One Tree was record owner of realty which was sold for taxes to Hess by Box Elder County, Tree sued Hess to quiet title, but filed no lis pendens. Pending suit, Hess conveyed by warranty to Briggs. The record does not reveal whether Briggs was aware of the pending litigation or not. Thereafter title was' quieted in Tree, and Briggs, after unsuccessfully demanding that Hess clear the title, paid Tree $484.66 for a quitclaim deed, for which amount he now sues Hess for breach of warrant. No claim was made that the sum paid was unreasonable.1 Hess denied generally, set up no special defense and now, for the first time, on appeal, claims that because Tree filed no lis pen-dens, Briggs was not bound by the decree in Tree v. Hess, was a bona fide purchaser, is entitled to litigate his title as against Tree and hence cannot sue Hess for breach of warranty. In other words, Hess, without even setting it out in his pleading, attempts to take advantage of a defense not reserved to him who guarantees title, but to some one else under entirely different circumstances.
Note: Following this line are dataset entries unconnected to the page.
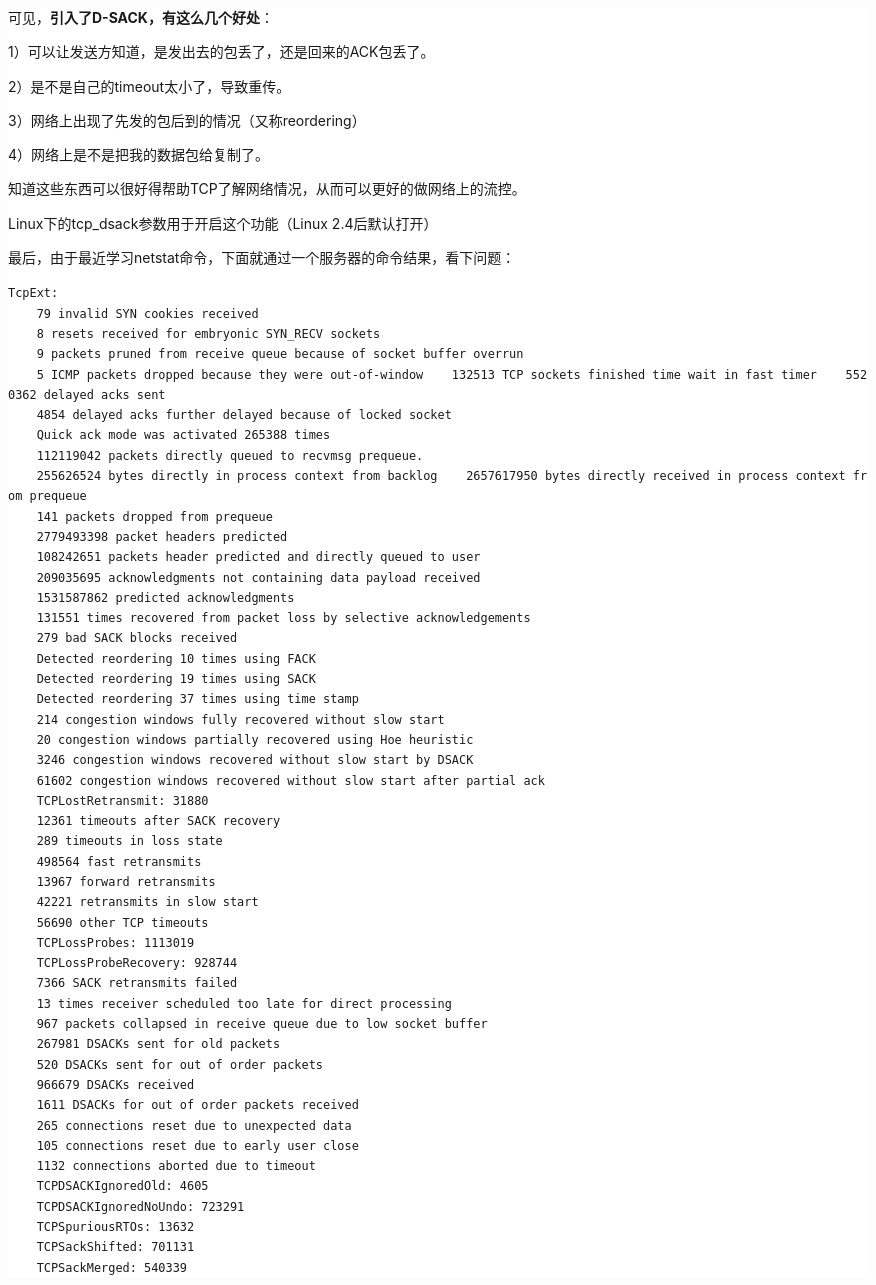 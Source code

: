  

可见，**引入了D-SACK，有这么几个好处**：

1）可以让发送方知道，是发出去的包丢了，还是回来的ACK包丢了。

2）是不是自己的timeout太小了，导致重传。

3）网络上出现了先发的包后到的情况（又称reordering）

4）网络上是不是把我的数据包给复制了。

 知道这些东西可以很好得帮助TCP了解网络情况，从而可以更好的做网络上的流控。

Linux下的tcp_dsack参数用于开启这个功能（Linux 2.4后默认打开）

最后，由于最近学习netstat命令，下面就通过一个服务器的命令结果，看下问题：

```html
TcpExt:
	79 invalid SYN cookies received
	8 resets received for embryonic SYN_RECV sockets
    9 packets pruned from receive queue because of socket buffer overrun
    5 ICMP packets dropped because they were out-of-window    132513 TCP sockets finished time wait in fast timer    5520362 delayed acks sent
    4854 delayed acks further delayed because of locked socket 
    Quick ack mode was activated 265388 times
    112119042 packets directly queued to recvmsg prequeue.    
    255626524 bytes directly in process context from backlog    2657617950 bytes directly received in process context from prequeue
    141 packets dropped from prequeue
    2779493398 packet headers predicted
    108242651 packets header predicted and directly queued to user
    209035695 acknowledgments not containing data payload received
    1531587862 predicted acknowledgments
    131551 times recovered from packet loss by selective acknowledgements
    279 bad SACK blocks received
    Detected reordering 10 times using FACK
    Detected reordering 19 times using SACK
    Detected reordering 37 times using time stamp
    214 congestion windows fully recovered without slow start 
    20 congestion windows partially recovered using Hoe heuristic
    3246 congestion windows recovered without slow start by DSACK
    61602 congestion windows recovered without slow start after partial ack
    TCPLostRetransmit: 31880
    12361 timeouts after SACK recovery
    289 timeouts in loss state
    498564 fast retransmits
    13967 forward retransmits
    42221 retransmits in slow start
    56690 other TCP timeouts
    TCPLossProbes: 1113019
    TCPLossProbeRecovery: 928744
    7366 SACK retransmits failed
    13 times receiver scheduled too late for direct processing 
    967 packets collapsed in receive queue due to low socket buffer
    267981 DSACKs sent for old packets
    520 DSACKs sent for out of order packets
    966679 DSACKs received
    1611 DSACKs for out of order packets received
    265 connections reset due to unexpected data
    105 connections reset due to early user close
    1132 connections aborted due to timeout
    TCPDSACKIgnoredOld: 4605
    TCPDSACKIgnoredNoUndo: 723291
    TCPSpuriousRTOs: 13632
    TCPSackShifted: 701131
    TCPSackMerged: 540339
```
This, we conclude, Hess cannot do. His defense to this action would be his own performance in carrying out his covenant of title to Briggs. Even were he permitted to assert the defense he seeks it would have to be pleaded and proved. Nowhere was this done. For aught the record discloses, Briggs well may have been apprised of the suit between Tree and Hess, in which event the matter of a lis pendens would be immaterial, since actual notice would be tantamount to the constructive notice of filing a lis pendens.

*561As to the contention of Hess that Briggs was a volunteer in paying Tree for a quitclaim, and cannot recover such amount for that reason, we point out that Briggs demanded of Hess that the latter clear the title, and Hess refused, forcing Briggs to clear it himself by purchase. Briggs, therefore, was not a volunteer in the true sense in which that word is employed in defendants’ authorities.

The answer to any contention that the court lost jurisdiction in the suit between Tree and Hess when the latter conveyed during the pendency of the action, well might be found in Rule 25(c), Utah Rules of Civil Procedure, designed to continue the litigation with the same litigants to a determinative conclusion. Were it otherwise, litigation might arrve at stalemate, by the simple device of a conveyance pendente lite, resulting in a series of endless suits.

McDONOUGH, CROCKETT, and WADE, JJ., concur.

61 A. L. R. 10 at 60.






Concurrence Opinion

WOLFE, Chief Justice

(concurring in the results).

I concur in the results. I am not sure that I see what office a notice of litigation pending would play as against the giver of a warranty deed. Here Hess warranted his title to his purchaser and grantee, Briggs. I do not suppose a purchaser would be a bona fide purchaser for value if he knew when he received the warranty deed that the warrantor actually did not have title and thus intentionally bought himself a lawsuit. As to that, I express no opinion, but short of that it would seem the grantee in the warranty deed could sue for a breach of the warranty even though there was pending at the time of the giving of a warranty a suit which might result in the grantor being liable on his Warranty because such suit to quiet title eventually resulted in the grantor being decreed not to have title. Because one buys from another whose title may be in doubt is perhaps the very reason he demands a warranty deed. It is not a defense that when the grantee purchaser bought there was *562a suit pending of which the purchasers knew, which might result in showing the grantor-warrantor not the owner. It would seem to me, therefore, that the result reached is correct.